──────── MATERIAL TO PROCESS

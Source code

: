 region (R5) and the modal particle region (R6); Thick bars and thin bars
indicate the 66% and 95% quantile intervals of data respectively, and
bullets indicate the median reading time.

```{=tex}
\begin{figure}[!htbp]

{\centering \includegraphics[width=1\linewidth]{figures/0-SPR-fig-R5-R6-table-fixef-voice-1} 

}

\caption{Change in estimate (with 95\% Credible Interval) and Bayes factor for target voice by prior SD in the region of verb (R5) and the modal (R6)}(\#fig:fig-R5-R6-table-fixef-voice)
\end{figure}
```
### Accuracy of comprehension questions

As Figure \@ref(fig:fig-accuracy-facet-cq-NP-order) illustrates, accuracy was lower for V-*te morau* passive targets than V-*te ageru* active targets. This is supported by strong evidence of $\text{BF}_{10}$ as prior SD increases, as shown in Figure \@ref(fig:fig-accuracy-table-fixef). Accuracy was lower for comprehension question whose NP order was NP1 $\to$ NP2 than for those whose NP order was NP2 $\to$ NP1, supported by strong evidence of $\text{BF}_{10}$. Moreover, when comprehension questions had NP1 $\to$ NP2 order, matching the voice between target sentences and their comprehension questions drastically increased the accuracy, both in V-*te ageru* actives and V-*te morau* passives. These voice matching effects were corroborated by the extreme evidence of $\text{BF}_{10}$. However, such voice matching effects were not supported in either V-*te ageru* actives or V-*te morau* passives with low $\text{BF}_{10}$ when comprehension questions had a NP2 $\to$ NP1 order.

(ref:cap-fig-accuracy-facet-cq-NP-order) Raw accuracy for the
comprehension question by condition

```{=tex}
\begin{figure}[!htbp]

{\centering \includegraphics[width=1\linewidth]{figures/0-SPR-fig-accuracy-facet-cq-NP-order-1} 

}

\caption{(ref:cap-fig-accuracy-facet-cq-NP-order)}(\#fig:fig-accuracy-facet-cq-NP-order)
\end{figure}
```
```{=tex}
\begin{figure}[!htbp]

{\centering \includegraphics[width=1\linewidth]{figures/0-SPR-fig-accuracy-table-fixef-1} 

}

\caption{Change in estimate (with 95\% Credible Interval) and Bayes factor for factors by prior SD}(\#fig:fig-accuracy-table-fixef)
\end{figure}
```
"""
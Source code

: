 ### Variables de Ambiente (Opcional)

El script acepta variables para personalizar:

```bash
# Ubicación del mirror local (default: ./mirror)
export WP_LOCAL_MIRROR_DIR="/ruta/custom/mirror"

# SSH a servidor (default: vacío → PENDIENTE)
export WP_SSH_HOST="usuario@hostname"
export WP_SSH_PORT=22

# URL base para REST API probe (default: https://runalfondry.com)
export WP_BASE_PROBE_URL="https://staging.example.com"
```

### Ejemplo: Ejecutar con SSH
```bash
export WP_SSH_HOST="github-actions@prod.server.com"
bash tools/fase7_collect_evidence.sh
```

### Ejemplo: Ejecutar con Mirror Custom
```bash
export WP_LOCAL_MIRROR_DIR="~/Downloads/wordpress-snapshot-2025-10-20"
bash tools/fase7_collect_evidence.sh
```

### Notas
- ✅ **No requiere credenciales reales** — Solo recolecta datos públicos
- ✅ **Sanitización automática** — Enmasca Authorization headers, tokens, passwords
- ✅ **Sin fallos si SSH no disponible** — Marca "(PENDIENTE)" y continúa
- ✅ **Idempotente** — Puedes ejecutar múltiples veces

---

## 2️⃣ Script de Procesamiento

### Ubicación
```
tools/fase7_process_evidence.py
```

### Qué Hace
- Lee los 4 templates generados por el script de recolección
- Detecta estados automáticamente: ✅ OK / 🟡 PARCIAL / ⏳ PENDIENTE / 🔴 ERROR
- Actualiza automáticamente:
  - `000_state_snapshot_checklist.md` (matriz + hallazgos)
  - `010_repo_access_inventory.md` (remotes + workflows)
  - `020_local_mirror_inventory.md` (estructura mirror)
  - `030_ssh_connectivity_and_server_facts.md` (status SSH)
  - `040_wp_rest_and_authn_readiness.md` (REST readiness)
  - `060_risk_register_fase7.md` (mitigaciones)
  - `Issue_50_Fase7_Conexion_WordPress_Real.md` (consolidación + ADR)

────────────────

Show a copy of each line from the data that includes the word "factor".

\caption{Change in estimate (with 95\% Credible Interval) and Bayes factor for target voice by prior SD in the region of verb (R5) and the modal (R6)}(\#fig:fig-R5-R6-table-fixef-voice)
\caption{Change in estimate (with 95\% Credible Interval) and Bayes factor for factors by prior SD}(\#fig:fig-accuracy-table-fixef)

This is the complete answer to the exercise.